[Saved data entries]
------------------------------------------------------------------------

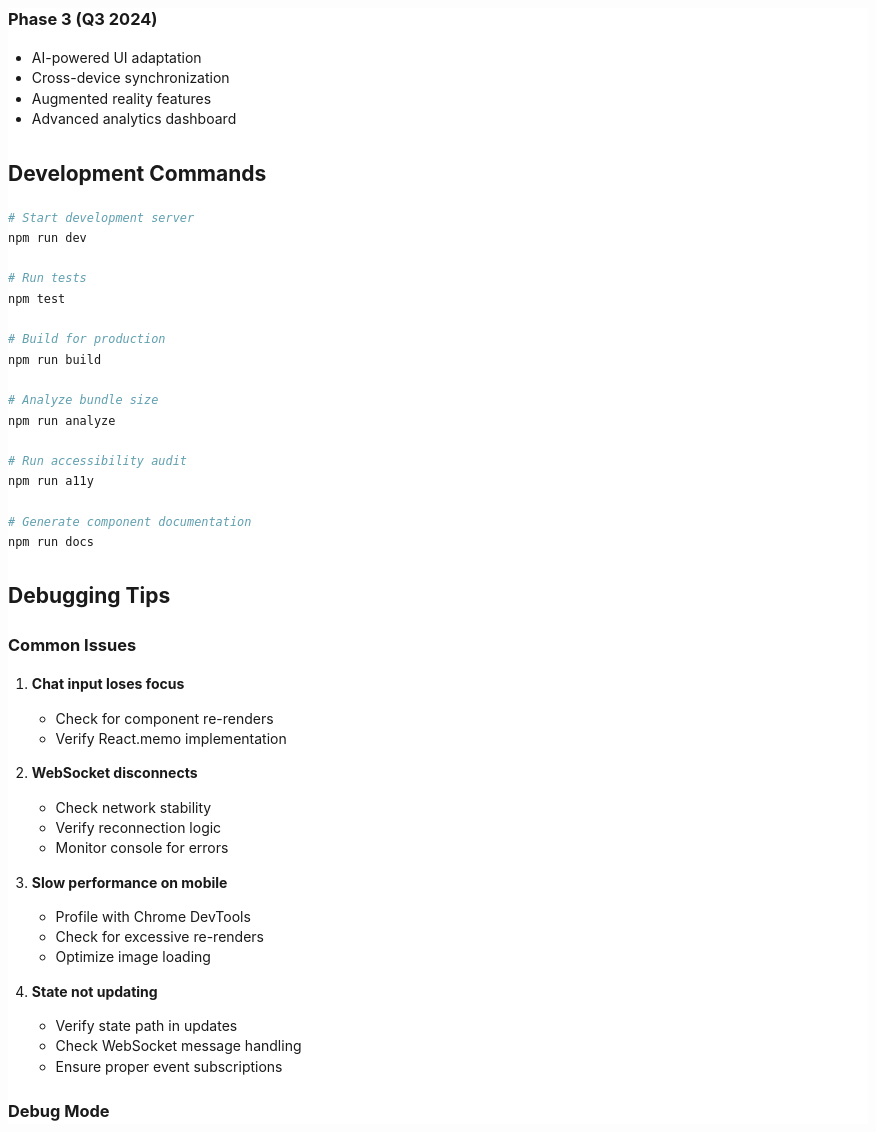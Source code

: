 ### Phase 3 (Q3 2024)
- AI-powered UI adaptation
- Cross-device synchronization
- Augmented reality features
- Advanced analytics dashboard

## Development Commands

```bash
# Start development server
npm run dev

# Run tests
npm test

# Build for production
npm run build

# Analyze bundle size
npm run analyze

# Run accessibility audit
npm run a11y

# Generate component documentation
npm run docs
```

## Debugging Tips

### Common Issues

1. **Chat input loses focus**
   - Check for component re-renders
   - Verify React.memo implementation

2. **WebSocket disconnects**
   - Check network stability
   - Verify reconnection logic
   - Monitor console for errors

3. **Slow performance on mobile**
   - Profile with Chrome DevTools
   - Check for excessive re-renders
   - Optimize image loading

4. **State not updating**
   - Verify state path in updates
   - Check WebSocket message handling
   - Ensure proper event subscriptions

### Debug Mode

------------------------------------------------------------------------

(Required action): Would you print, exactly as written, every line above from the one holding "1. **Chat input loses focus**" through the one holding "- Check WebSocket message handling", with both included and no other lines?

(Result of this exercise):
1. **Chat input loses focus**
   - Check for component re-renders
   - Verify React.memo implementation

2. **WebSocket disconnects**
   - Check network stability
   - Verify reconnection logic
   - Monitor console for errors

3. **Slow performance on mobile**
   - Profile with Chrome DevTools
   - Check for excessive re-renders
   - Optimize image loading

4. **State not updating**
   - Verify state path in updates
   - Check WebSocket message handling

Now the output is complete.